The Novachord was not well-suited to the technique of organists or pianists and required frequent adjustments to controls on the front panel to create new sounds. Like many analog synthesizers, it was much better-suited to producing "otherworldly" timbres. The instrument found its niche some years after production, shaping the sound of many science fiction film and television scores.

Production stopped because of a shortage of parts in 1942 and poor sales kept it from being built after the war. It is estimated that fewer than 200 Novachords are still in existence and considerably fewer are still in operation.  The vast majority of surviving examples are in North America, although one is known to be in the United Kingdom. As of November 2017, there is one in Australia.

Technical details
Containing 163 vacuum tubes and over 1,000 custom capacitors, the Novachord weighed nearly 500 pounds and was roughly the size of two spinet pianos. The divide-down oscillator architecture, based on vacuum-tube monostable circuits, permitted all 72 notes to be played polyphonically by deriving several octaves of notes from twelve L–C tuned top-octave oscillators. Only one tetrode per lower note was needed. A basically similar design was adopted in poly synthesizers released more than 30 years later by Robert Moog and ARP.

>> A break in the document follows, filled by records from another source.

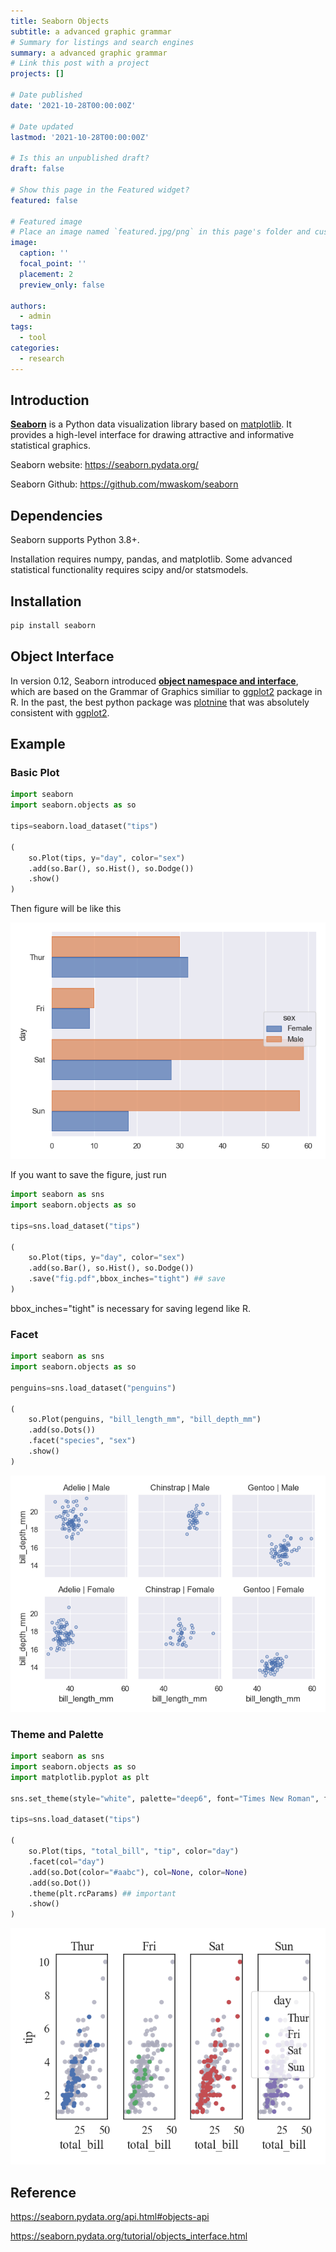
 ```yaml
---
title: Seaborn Objects
subtitle: a advanced graphic grammar
# Summary for listings and search engines
summary: a advanced graphic grammar
# Link this post with a project
projects: []

# Date published
date: '2021-10-28T00:00:00Z'

# Date updated
lastmod: '2021-10-28T00:00:00Z'

# Is this an unpublished draft?
draft: false

# Show this page in the Featured widget?
featured: false

# Featured image
# Place an image named `featured.jpg/png` in this page's folder and customize its options here.
image:
  caption: ''
  focal_point: ''
  placement: 2
  preview_only: false

authors:
  - admin
tags: 
  - tool
categories:
  - research
---
```


## Introduction

[**Seaborn**](https://seaborn.pydata.org/) is a Python data visualization library based on [matplotlib](https://matplotlib.org/). It provides a high-level interface for drawing attractive and informative statistical graphics.

Seaborn website: https://seaborn.pydata.org/

Seaborn Github: https://github.com/mwaskom/seaborn

## Dependencies

Seaborn supports Python 3.8+.

Installation requires numpy, pandas, and matplotlib. Some advanced statistical functionality requires scipy and/or statsmodels.

## Installation

```zsh
pip install seaborn
```

## Object Interface

In version 0.12, Seaborn introduced [**object namespace and interface**](https://seaborn.pydata.org/tutorial/objects_interface.html), which are based on the Grammar of Graphics similiar to [ggplot2](https://ggplot2-book.org/) package in R. In the past, the best python package was [plotnine](https://plotnine.readthedocs.io/en/stable/index.html) that was absolutely consistent with [ggplot2](https://ggplot2-book.org/).

## Example

### Basic Plot

```python
import seaborn
import seaborn.objects as so

tips=seaborn.load_dataset("tips")

(
    so.Plot(tips, y="day", color="sex")
    .add(so.Bar(), so.Hist(), so.Dodge())
    .show()
)
```

Then figure will be like this

![](./fig1.png)

If you want to save the figure, just run

```python
import seaborn as sns
import seaborn.objects as so

tips=sns.load_dataset("tips")

(
    so.Plot(tips, y="day", color="sex")
    .add(so.Bar(), so.Hist(), so.Dodge())
    .save("fig.pdf",bbox_inches="tight") ## save
)
```
bbox_inches="tight" is necessary for saving legend like R.

### Facet

```python
import seaborn as sns
import seaborn.objects as so

penguins=sns.load_dataset("penguins")

(
    so.Plot(penguins, "bill_length_mm", "bill_depth_mm")
    .add(so.Dots())
    .facet("species", "sex")
    .show()
)
```
![](./fig2.png)

### Theme and Palette

```python
import seaborn as sns
import seaborn.objects as so
import matplotlib.pyplot as plt

sns.set_theme(style="white", palette="deep6", font="Times New Roman", font_scale=1.5) ## settings

tips=sns.load_dataset("tips")

(
    so.Plot(tips, "total_bill", "tip", color="day")
    .facet(col="day")
    .add(so.Dot(color="#aabc"), col=None, color=None)
    .add(so.Dot())
    .theme(plt.rcParams) ## important
    .show()
)
```

![](./fig3.png)


## Reference

https://seaborn.pydata.org/api.html#objects-api

https://seaborn.pydata.org/tutorial/objects_interface.html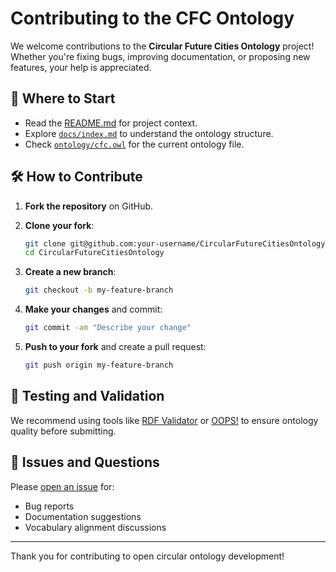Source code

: # Contributing to the CFC Ontology

We welcome contributions to the **Circular Future Cities Ontology** project! Whether you're fixing bugs, improving documentation, or proposing new features, your help is appreciated.

## 🧭 Where to Start

- Read the [README.md](README.md) for project context.
- Explore [`docs/index.md`](docs/index.md) to understand the ontology structure.
- Check [`ontology/cfc.owl`](ontology/cfc.owl) for the current ontology file.

## 🛠️ How to Contribute

1. **Fork the repository** on GitHub.
2. **Clone your fork**:

   ```bash
   git clone git@github.com:your-username/CircularFutureCitiesOntology.git
   cd CircularFutureCitiesOntology
   ```

3. **Create a new branch**:

   ```bash
   git checkout -b my-feature-branch
   ```

4. **Make your changes** and commit:

   ```bash
   git commit -am "Describe your change"
   ```

5. **Push to your fork** and create a pull request:

   ```bash
   git push origin my-feature-branch
   ```

## 🧪 Testing and Validation

We recommend using tools like [RDF Validator](https://www.w3.org/RDF/Validator/) or [OOPS!](http://oops.linkeddata.es/) to ensure ontology quality before submitting.

## 💬 Issues and Questions

Please [open an issue](https://github.com/DigiConstructLab-TU-Delft/CircularFutureCitiesOntology/issues) for:

- Bug reports
- Documentation suggestions
- Vocabulary alignment discussions

---

Thank you for contributing to open circular ontology development!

The Novachord featured an early implementation of ADSR with seven attacks/decay/sustain envelopes selectable by the rotary switch and sustain-pedal controlled release.  It also utilized a three-stage resonant band-pass filter network with variable damping and an electro-mechanical 6-channel vibrato unit operating on pairs of adjacent oscillators.  Each channel's vibrato frequency (~7 Hz) differed slightly. The oscillator inductors used cores mounted on flat springs.

The resulting sonic palette ranged from dense sustained string-like and vocal-like timbres to the sharp attack transients of a harpsichord or piano.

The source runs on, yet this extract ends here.